▶ **Work item**:
Look through the data below for the line with "-biblioteka NumPy oraz SciPy", and transcribe it exactly together with each line after it up to and including the line with "stronie https://integracja.gugik.gov.pl/eziudp/ , wybrać". Give nothing else.

▶ **Source data**:
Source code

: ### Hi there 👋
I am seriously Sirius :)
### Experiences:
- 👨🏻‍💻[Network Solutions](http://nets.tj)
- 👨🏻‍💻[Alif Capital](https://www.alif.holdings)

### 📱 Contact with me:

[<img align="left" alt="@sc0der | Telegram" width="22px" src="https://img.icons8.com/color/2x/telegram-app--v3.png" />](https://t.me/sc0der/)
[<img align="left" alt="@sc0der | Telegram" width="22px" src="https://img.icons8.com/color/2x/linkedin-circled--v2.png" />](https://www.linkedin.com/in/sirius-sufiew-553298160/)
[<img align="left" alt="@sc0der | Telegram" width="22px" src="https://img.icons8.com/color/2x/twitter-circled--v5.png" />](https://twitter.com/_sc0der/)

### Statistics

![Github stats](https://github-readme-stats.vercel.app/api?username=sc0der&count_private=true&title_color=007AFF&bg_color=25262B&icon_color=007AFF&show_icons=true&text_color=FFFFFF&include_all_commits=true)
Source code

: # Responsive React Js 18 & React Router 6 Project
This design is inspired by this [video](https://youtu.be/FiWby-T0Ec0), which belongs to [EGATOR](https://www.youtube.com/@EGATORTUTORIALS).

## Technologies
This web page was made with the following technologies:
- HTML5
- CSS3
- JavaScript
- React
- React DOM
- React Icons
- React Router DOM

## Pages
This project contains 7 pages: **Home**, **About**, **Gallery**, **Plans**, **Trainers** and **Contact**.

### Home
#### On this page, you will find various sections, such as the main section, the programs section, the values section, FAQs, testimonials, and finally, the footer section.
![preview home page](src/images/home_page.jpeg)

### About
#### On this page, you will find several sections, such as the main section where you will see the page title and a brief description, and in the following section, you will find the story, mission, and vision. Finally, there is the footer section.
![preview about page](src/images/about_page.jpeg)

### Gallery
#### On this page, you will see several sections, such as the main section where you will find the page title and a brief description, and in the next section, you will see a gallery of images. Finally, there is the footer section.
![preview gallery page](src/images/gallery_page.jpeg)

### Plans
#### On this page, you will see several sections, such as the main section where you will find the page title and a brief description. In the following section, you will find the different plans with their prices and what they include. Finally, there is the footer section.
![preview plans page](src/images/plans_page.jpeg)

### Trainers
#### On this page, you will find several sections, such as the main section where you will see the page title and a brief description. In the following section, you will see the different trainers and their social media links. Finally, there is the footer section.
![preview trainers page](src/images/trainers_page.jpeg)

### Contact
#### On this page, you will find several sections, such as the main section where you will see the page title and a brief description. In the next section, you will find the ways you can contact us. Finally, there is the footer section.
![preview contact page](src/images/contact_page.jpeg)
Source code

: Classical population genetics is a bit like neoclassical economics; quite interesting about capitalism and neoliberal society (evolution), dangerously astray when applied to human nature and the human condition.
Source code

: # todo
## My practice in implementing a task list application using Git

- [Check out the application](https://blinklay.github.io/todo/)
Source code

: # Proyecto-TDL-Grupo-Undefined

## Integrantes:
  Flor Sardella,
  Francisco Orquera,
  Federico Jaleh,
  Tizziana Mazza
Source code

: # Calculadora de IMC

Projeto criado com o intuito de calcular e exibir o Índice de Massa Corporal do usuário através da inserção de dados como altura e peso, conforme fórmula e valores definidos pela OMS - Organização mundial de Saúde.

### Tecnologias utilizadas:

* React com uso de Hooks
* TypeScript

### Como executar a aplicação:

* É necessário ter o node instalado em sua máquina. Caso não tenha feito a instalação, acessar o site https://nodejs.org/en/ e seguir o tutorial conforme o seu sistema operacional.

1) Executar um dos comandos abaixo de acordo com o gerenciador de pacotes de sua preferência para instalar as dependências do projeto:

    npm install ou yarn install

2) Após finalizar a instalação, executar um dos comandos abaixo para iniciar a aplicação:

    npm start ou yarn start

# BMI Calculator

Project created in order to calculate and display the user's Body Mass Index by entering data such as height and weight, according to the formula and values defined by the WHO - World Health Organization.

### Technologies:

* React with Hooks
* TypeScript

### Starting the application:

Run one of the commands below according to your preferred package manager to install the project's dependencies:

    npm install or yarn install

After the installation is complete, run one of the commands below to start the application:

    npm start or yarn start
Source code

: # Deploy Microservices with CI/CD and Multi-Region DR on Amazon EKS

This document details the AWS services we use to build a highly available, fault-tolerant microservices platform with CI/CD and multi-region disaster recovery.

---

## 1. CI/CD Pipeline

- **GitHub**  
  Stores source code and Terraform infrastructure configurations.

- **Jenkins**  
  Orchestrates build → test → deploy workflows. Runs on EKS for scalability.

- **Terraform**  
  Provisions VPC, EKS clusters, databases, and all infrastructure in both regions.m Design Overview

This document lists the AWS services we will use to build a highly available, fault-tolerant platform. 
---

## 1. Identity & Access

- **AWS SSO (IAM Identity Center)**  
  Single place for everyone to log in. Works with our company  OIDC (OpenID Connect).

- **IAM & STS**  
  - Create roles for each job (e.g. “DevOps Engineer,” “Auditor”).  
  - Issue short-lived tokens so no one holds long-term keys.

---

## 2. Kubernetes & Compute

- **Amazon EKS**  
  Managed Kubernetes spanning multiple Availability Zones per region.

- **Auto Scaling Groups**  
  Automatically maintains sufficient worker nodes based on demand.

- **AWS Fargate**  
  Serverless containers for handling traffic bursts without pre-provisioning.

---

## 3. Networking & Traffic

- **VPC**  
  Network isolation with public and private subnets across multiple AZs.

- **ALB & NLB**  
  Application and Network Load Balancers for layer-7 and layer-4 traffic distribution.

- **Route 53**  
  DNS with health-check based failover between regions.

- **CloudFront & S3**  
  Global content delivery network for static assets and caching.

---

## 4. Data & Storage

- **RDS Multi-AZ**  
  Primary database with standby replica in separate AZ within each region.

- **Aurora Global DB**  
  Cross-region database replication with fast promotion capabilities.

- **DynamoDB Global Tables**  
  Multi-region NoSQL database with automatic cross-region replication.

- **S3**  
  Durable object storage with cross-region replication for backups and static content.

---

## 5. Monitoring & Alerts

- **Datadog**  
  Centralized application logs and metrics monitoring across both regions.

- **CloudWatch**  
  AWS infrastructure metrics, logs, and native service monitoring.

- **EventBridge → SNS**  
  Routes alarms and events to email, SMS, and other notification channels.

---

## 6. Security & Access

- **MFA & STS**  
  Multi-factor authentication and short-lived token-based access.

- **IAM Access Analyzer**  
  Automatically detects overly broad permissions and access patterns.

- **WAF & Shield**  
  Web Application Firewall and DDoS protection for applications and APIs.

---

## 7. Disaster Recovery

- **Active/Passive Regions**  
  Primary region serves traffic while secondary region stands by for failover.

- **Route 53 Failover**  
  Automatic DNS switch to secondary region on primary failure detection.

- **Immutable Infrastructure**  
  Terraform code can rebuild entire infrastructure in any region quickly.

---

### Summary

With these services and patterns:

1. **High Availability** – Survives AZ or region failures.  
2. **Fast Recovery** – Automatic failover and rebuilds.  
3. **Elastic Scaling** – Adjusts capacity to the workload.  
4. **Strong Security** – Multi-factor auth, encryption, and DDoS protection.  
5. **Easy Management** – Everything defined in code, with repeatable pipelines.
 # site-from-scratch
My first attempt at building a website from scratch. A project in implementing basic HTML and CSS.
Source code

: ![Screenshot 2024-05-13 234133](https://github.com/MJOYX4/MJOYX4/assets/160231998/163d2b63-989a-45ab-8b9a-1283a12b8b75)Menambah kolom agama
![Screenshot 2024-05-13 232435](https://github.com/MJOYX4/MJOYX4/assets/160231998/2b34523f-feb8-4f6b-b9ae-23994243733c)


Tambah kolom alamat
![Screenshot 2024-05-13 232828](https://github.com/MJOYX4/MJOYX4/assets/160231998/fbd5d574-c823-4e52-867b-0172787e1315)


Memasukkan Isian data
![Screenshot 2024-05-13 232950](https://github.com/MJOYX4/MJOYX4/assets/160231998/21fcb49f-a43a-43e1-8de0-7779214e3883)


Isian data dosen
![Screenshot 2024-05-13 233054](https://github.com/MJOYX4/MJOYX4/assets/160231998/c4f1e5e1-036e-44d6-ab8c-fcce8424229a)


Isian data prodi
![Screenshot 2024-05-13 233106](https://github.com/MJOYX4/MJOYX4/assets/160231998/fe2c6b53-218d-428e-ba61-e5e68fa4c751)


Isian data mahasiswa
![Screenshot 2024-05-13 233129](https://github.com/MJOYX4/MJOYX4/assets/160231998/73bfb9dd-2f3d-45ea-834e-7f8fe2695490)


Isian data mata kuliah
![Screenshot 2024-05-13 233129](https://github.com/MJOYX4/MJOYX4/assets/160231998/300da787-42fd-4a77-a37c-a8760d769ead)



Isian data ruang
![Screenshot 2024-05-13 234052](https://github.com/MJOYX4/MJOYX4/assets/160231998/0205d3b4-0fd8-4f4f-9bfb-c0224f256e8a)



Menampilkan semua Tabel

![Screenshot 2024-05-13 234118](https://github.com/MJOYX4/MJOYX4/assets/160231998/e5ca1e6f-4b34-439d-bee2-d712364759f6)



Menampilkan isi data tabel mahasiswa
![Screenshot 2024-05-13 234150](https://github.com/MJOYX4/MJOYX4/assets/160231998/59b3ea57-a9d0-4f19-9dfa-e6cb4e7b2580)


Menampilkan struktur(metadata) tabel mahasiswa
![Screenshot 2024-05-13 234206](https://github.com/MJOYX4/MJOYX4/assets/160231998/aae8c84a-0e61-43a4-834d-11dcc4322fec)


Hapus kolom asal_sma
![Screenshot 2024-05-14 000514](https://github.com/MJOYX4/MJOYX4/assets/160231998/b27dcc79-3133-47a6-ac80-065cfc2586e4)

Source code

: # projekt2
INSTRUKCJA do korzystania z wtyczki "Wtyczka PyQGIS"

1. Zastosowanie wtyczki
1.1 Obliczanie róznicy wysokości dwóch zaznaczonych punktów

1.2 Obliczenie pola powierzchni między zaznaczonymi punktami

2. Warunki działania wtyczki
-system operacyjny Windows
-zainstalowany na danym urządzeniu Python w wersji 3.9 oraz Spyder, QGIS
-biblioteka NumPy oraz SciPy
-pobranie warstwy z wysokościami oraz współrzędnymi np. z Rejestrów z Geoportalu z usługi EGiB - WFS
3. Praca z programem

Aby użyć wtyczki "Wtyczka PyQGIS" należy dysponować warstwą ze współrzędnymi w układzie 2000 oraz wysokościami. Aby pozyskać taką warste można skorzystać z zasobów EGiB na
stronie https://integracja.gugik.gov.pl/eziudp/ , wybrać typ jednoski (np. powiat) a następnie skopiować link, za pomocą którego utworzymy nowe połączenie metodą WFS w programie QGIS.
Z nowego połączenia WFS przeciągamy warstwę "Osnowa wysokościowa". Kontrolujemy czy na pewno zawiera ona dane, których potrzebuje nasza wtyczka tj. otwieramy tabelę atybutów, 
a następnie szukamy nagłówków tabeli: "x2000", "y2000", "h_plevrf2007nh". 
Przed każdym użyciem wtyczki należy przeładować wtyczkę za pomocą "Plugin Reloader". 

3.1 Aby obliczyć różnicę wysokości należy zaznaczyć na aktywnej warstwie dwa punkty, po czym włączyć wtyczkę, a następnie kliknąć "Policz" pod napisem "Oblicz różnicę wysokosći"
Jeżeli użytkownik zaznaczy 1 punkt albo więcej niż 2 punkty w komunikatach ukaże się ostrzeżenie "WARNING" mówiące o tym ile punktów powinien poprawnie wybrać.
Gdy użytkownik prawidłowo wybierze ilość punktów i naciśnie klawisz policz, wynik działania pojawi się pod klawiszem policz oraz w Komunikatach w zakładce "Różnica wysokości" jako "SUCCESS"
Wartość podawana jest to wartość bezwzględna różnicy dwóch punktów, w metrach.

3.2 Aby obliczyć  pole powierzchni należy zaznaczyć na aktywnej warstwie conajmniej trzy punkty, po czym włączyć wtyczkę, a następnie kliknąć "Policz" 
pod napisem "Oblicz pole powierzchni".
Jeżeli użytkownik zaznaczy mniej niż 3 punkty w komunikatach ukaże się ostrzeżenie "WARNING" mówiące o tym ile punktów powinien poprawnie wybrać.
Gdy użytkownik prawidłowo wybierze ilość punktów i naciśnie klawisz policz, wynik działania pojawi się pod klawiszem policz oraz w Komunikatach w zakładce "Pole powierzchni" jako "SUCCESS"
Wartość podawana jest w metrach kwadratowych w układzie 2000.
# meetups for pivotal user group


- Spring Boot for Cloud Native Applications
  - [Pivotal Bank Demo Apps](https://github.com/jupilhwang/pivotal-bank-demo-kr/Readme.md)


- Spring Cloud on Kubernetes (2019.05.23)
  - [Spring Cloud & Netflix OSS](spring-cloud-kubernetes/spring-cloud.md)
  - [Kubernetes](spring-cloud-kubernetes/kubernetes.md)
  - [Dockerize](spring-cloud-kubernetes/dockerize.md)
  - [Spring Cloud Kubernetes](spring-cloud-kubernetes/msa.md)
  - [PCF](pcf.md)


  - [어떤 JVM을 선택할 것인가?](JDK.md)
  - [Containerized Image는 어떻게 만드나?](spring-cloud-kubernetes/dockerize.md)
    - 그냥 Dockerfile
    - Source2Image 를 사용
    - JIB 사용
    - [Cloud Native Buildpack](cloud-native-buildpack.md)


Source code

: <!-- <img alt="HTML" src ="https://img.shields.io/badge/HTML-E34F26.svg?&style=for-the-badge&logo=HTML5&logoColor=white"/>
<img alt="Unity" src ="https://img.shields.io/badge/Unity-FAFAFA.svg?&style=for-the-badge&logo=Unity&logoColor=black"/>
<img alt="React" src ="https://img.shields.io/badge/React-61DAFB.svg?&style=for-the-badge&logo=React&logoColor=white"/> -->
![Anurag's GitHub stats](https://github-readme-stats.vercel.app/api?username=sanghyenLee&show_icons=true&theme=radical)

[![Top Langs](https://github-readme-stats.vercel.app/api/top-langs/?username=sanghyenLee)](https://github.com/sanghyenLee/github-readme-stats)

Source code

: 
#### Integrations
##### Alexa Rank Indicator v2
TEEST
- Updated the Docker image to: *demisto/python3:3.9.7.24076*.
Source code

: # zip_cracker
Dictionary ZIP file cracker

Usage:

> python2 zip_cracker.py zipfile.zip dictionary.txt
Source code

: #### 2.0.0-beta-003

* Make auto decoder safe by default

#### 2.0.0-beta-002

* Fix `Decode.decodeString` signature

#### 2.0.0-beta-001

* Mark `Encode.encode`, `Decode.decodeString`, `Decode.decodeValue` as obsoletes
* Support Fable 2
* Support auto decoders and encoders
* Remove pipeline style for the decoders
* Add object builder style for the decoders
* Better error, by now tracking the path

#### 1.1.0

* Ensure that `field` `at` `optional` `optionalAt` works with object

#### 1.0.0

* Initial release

▶ **Result**:
-biblioteka NumPy oraz SciPy
-pobranie warstwy z wysokościami oraz współrzędnymi np. z Rejestrów z Geoportalu z usługi EGiB - WFS
3. Praca z programem

Aby użyć wtyczki "Wtyczka PyQGIS" należy dysponować warstwą ze współrzędnymi w układzie 2000 oraz wysokościami. Aby pozyskać taką warste można skorzystać z zasobów EGiB na
stronie https://integracja.gugik.gov.pl/eziudp/ , wybrać typ jednoski (np. powiat) a następnie skopiować link, za pomocą którego utworzymy nowe połączenie metodą WFS w programie QGIS.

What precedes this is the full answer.